Winkelried had made his way to Chicago thanks to a full academic scholarship and his athletic promise (he had been a star pitcher and third baseman on his high school team). He had been invited to Goldman's offices that spring day after doing well in the first two rounds of the firm's notoriously exhaustive selection process -- a series of on-campus interviews, followed by a second round of grilling at Goldman's Chicago office. If he made it through the next step -- a third round of eight interviews -- he would be on the first rung of a stairway to vast wealth. Or as his enthusiastic tour guide told him, "If you get a job here and you're successful and you become a partner, you're going to be a millionaire."
Winkelried (pronounced wink-el-reed) wasn't sure the day went so well. After leaving the building, the aspiring banker was picked up by his dad, Irwin, in a Chevy Impala. As the two drove home over the Pulaski Skyway, the son was feeling disappointed, so his father leaned over to comfort him. "Listen, don't worry about it. Don't let anybody ever kick you in the ass."

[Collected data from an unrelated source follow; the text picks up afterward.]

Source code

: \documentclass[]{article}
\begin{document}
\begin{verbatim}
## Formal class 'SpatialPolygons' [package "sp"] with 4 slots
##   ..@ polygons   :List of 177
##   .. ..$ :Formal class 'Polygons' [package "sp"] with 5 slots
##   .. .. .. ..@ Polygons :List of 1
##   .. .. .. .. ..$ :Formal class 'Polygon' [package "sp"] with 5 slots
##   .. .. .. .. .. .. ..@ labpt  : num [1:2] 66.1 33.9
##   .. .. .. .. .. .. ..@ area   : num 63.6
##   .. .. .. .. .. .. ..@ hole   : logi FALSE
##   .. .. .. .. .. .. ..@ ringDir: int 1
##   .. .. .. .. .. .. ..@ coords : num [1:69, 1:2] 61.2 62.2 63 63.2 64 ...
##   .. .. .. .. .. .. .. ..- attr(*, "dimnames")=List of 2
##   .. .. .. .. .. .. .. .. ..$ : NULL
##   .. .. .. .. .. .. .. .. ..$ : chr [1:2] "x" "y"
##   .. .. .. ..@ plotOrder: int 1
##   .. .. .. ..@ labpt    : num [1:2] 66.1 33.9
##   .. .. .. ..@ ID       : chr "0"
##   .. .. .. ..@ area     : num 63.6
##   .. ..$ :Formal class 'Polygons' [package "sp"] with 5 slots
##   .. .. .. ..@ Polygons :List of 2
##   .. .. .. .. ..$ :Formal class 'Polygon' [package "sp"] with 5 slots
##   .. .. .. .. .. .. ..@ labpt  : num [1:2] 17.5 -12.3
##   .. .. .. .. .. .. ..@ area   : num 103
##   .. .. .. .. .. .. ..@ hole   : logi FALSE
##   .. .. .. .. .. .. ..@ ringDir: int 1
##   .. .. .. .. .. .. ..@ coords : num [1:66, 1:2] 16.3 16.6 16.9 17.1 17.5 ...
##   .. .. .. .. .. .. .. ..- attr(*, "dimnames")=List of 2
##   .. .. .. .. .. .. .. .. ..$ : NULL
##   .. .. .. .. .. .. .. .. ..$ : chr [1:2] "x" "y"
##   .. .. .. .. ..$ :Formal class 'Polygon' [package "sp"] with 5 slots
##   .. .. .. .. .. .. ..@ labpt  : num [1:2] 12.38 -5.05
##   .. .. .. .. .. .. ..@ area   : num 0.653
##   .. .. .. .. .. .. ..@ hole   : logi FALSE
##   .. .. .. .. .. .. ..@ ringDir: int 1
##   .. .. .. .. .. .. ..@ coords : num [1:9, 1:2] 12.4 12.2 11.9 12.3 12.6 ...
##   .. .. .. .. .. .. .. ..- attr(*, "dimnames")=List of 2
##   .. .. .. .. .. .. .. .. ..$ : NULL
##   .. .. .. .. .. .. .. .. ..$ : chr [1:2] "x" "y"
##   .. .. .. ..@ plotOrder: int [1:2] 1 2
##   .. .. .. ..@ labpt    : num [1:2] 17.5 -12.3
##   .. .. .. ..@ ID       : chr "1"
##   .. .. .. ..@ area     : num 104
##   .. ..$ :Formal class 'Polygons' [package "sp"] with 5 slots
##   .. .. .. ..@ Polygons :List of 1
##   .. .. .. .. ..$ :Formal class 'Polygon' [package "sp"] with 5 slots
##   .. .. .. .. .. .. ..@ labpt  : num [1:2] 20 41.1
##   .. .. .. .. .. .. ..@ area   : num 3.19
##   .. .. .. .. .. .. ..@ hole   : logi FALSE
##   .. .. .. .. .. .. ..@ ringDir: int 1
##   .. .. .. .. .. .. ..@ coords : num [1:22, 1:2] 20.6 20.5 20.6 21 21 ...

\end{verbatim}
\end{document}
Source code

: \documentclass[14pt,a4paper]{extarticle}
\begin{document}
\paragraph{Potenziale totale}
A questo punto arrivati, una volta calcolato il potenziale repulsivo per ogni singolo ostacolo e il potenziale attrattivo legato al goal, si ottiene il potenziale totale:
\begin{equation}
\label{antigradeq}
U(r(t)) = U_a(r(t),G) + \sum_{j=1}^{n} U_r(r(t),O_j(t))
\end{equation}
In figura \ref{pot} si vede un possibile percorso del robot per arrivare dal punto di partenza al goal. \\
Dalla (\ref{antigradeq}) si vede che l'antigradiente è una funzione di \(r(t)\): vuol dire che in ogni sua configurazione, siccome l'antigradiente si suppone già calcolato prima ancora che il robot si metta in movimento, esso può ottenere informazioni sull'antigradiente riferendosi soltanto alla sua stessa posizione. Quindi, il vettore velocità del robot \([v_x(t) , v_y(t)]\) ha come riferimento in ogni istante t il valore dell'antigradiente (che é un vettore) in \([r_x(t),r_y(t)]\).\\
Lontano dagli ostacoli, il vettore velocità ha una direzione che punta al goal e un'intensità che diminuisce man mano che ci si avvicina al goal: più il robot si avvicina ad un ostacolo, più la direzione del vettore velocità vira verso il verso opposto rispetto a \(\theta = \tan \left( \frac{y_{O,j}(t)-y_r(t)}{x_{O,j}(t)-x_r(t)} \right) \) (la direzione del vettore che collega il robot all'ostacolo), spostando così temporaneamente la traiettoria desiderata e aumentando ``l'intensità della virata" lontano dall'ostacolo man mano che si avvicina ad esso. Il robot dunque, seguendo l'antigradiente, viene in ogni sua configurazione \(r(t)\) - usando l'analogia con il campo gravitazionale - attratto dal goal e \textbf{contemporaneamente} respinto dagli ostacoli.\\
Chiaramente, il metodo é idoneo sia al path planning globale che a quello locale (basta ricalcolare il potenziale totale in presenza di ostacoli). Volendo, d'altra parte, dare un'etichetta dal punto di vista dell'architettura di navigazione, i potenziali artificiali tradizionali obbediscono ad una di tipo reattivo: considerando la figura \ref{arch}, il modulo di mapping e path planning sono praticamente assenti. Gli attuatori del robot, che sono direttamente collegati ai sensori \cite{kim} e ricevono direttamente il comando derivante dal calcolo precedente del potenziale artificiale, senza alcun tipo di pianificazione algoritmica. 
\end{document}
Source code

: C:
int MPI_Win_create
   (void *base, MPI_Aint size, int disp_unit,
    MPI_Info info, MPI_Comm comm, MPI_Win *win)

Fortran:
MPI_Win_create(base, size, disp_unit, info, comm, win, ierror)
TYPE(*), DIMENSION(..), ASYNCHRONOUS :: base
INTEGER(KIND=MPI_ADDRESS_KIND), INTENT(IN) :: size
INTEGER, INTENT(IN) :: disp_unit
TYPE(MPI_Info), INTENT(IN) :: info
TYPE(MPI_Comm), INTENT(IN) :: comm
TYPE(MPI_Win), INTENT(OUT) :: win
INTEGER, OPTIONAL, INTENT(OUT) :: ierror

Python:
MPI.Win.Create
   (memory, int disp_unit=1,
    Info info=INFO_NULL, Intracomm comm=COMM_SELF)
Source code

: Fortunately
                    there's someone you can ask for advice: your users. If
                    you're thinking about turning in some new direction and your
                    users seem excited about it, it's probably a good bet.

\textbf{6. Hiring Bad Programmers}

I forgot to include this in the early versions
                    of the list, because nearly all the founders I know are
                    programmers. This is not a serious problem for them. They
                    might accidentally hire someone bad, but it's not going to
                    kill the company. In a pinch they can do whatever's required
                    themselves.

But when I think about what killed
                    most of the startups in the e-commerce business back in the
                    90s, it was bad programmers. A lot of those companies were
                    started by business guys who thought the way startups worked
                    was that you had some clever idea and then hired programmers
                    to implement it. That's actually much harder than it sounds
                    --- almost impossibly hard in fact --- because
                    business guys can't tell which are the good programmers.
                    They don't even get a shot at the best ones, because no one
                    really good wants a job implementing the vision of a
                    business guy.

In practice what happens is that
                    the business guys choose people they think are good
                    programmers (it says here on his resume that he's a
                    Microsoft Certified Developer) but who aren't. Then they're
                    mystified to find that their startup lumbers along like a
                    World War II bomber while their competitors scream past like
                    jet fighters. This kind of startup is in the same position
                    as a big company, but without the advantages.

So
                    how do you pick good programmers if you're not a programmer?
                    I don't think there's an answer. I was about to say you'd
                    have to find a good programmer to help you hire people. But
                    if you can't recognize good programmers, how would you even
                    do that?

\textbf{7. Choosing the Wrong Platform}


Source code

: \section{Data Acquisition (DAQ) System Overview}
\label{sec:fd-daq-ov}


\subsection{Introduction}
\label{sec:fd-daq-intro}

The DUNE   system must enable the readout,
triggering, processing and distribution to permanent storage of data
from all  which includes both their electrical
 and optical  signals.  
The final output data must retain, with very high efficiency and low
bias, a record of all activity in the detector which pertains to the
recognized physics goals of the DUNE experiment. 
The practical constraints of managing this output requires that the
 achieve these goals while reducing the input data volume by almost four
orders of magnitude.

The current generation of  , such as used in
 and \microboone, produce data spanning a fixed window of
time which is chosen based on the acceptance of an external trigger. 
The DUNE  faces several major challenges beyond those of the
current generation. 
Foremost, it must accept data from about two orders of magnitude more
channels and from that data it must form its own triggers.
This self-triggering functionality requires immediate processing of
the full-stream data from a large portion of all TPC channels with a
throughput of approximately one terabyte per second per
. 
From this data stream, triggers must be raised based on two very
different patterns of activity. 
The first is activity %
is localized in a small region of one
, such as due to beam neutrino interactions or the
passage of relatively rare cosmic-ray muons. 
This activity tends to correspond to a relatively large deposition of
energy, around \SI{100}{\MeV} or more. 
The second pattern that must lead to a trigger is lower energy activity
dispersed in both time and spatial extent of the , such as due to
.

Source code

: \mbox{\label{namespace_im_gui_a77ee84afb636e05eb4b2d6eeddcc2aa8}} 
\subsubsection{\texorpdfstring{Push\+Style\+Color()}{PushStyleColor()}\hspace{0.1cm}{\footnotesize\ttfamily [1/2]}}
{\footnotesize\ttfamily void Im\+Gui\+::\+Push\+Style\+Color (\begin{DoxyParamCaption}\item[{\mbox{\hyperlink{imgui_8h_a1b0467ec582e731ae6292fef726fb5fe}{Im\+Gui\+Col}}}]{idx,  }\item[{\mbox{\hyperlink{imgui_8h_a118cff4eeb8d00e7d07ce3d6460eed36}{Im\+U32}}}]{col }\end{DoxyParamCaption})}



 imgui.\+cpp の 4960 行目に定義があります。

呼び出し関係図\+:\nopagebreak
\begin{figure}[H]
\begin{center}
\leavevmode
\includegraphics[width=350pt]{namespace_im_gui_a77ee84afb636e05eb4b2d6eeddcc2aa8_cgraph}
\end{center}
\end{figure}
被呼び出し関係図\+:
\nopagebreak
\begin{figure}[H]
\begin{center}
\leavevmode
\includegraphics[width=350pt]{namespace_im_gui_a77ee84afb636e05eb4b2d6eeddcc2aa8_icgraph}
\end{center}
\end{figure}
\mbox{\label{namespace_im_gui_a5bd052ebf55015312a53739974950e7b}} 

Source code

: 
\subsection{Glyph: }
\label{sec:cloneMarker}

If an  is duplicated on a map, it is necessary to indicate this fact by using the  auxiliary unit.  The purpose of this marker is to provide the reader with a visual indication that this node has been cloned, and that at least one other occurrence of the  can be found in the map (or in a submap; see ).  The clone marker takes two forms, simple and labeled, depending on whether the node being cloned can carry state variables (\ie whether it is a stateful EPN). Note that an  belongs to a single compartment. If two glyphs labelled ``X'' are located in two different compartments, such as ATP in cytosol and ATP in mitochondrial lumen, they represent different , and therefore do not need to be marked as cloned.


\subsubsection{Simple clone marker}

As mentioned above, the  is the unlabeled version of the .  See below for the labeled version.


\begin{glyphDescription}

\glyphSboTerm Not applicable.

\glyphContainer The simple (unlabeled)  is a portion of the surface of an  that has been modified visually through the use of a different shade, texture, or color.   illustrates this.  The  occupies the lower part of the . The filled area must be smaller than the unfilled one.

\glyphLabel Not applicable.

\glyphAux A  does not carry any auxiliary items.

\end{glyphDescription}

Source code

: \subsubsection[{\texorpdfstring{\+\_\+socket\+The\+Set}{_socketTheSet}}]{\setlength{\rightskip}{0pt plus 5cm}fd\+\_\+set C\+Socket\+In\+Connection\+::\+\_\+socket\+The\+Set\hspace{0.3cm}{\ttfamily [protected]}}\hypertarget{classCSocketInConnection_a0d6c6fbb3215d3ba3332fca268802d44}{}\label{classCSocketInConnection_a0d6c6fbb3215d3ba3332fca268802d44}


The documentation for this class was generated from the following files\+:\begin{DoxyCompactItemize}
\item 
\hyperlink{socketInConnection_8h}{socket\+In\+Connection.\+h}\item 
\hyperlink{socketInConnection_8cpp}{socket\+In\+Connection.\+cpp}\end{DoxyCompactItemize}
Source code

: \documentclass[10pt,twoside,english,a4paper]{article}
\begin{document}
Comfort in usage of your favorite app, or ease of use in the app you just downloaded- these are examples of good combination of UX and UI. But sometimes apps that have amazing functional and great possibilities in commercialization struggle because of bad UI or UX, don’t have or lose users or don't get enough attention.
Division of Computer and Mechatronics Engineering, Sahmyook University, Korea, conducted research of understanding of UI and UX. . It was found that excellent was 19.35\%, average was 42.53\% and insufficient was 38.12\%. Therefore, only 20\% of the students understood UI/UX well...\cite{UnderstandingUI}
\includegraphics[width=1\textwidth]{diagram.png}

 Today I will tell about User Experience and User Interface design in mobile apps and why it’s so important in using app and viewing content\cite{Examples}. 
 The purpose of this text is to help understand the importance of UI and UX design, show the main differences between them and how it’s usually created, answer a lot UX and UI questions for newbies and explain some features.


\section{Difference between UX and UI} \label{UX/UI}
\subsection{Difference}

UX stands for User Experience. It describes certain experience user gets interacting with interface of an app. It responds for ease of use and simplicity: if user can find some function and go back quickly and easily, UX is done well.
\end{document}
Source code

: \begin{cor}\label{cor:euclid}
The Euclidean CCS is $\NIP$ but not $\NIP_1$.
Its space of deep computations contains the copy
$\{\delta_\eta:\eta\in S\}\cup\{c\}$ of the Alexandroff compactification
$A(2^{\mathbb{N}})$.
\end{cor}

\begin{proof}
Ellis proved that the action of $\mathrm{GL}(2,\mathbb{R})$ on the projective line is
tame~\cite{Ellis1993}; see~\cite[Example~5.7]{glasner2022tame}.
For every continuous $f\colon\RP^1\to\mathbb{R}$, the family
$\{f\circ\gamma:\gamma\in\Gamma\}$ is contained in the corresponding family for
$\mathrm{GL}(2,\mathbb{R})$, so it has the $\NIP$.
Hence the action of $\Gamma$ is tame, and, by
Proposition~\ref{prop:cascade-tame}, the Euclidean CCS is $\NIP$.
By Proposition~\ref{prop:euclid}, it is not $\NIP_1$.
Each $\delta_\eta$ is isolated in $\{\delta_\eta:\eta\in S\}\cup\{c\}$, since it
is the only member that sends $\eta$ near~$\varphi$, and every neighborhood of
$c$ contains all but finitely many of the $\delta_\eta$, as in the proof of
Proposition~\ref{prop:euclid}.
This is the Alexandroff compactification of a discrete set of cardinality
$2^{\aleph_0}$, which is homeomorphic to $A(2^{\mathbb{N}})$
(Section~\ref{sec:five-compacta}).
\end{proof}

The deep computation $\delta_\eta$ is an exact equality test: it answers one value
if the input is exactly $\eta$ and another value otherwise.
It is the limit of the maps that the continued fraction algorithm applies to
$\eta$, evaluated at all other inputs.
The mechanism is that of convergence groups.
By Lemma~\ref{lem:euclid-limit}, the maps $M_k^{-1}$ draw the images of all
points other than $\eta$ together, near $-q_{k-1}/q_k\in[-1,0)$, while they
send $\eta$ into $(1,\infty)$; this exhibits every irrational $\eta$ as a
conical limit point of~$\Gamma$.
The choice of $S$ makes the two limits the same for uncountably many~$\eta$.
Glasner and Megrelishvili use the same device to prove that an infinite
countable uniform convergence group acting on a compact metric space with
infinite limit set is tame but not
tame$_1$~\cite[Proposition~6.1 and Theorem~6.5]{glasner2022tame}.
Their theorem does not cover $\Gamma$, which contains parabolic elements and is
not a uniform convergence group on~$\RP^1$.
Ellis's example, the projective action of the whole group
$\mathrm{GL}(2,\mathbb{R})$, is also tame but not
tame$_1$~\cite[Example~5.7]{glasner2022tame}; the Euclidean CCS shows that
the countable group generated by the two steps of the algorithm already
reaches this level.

Twenty-seven years and $500 million or so in personal net worth later, Winkelried would be the one to dole out the anxiety when he walked away from Goldman (GS, Fortune 500) not long after being anointed as a potential successor to the current CEO, Lloyd Blankfein. His unlikely departure, in March 2009, and subsequent disappearance from Wall Street at age 49 started a maelstrom of rumors about his and the firm's finances -- a maelstrom that Winkelried left Blankfein to navigate by himself.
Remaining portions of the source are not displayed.